» Prompt:
Nothing but the lines from the one containing "image_points: float32" through the end of the data below may appear in the response, each one exact.

» Extracted material:
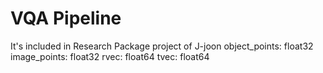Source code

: # VQA Pipeline

It's included in Research Package project of J-joon
object_points: float32
image_points: float32
rvec: float64
tvec: float64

» Answer section:
image_points: float32
rvec: float64
tvec: float64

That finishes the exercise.